== Segment start ==

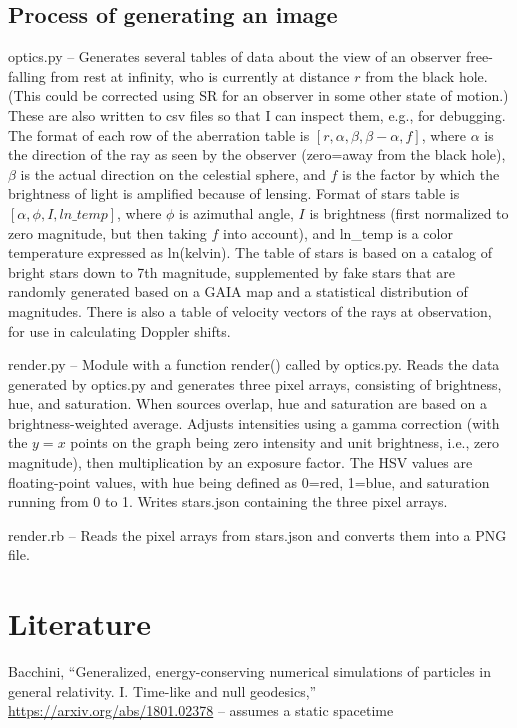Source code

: \documentclass{article}
\begin{document}
\subsection{Process of generating an image}

optics.py -- Generates several tables of data about the view of an observer free-falling from rest at infinity,
who is currently at distance $r$ from the black hole.
(This could be corrected using SR for an observer in some other state of motion.) These are also
written to csv files so that I can inspect them, e.g., for debugging.
The format of
each row of the aberration table is $[r,\alpha,\beta,\beta-\alpha,f]$, where $\alpha$ is the direction
of the ray as seen by the observer (zero=away from the black hole), $\beta$ is the actual direction
on the celestial sphere, and $f$ is the factor by which the brightness of light is amplified because
of lensing. Format of stars table is $[\alpha,\phi,I,ln\_temp]$, where $\phi$ is azimuthal angle, $I$ is
brightness (first normalized to zero magnitude, but then taking $f$ into account), and ln\_temp is
a color temperature expressed as ln(kelvin).
The table of stars is based on a catalog of bright stars down to 7th magnitude, supplemented by
fake stars that are randomly generated based on a GAIA map and a statistical distribution of
magnitudes. There is also a table of velocity vectors of the rays at observation, for use in
calculating Doppler shifts.

render.py -- Module with a function render() called by optics.py.
Reads the data generated by optics.py and generates three pixel arrays, consisting of
brightness, hue, and saturation. When sources overlap, hue and saturation are based on a brightness-weighted
average. Adjusts intensities using a gamma correction (with the $y=x$ points on the graph being
zero intensity and unit brightness, i.e., zero magnitude), then multiplication by an exposure factor.
The HSV values are floating-point values, with hue being defined as 0=red, 1=blue,
and saturation running from 0 to 1. Writes stars.json containing the three pixel arrays.

render.rb -- Reads the pixel arrays from stars.json and converts them into a PNG file.

\section{Literature}

Bacchini, ``Generalized, energy-conserving numerical simulations of particles
in general relativity. I. Time-like and null geodesics,''
\url{https://arxiv.org/abs/1801.02378} -- assumes a static spacetime
\end{document}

== Segment end ==

» **Activity**
An exact copy of the records is required. Pictures do not belong in it.

» **Output below**
Source code

: \documentclass{article}
\begin{document}
\subsection{Process of generating an image}

optics.py -- Generates several tables of data about the view of an observer free-falling from rest at infinity,
who is currently at distance $r$ from the black hole.
(This could be corrected using SR for an observer in some other state of motion.) These are also
written to csv files so that I can inspect them, e.g., for debugging.
The format of
each row of the aberration table is $[r,\alpha,\beta,\beta-\alpha,f]$, where $\alpha$ is the direction
of the ray as seen by the observer (zero=away from the black hole), $\beta$ is the actual direction
on the celestial sphere, and $f$ is the factor by which the brightness of light is amplified because
of lensing. Format of stars table is $[\alpha,\phi,I,ln\_temp]$, where $\phi$ is azimuthal angle, $I$ is
brightness (first normalized to zero magnitude, but then taking $f$ into account), and ln\_temp is
a color temperature expressed as ln(kelvin).
The table of stars is based on a catalog of bright stars down to 7th magnitude, supplemented by
fake stars that are randomly generated based on a GAIA map and a statistical distribution of
magnitudes. There is also a table of velocity vectors of the rays at observation, for use in
calculating Doppler shifts.

render.py -- Module with a function render() called by optics.py.
Reads the data generated by optics.py and generates three pixel arrays, consisting of
brightness, hue, and saturation. When sources overlap, hue and saturation are based on a brightness-weighted
average. Adjusts intensities using a gamma correction (with the $y=x$ points on the graph being
zero intensity and unit brightness, i.e., zero magnitude), then multiplication by an exposure factor.
The HSV values are floating-point values, with hue being defined as 0=red, 1=blue,
and saturation running from 0 to 1. Writes stars.json containing the three pixel arrays.

render.rb -- Reads the pixel arrays from stars.json and converts them into a PNG file.

\section{Literature}

Bacchini, ``Generalized, energy-conserving numerical simulations of particles
in general relativity. I. Time-like and null geodesics,''
\url{https://arxiv.org/abs/1801.02378} -- assumes a static spacetime
\end{document}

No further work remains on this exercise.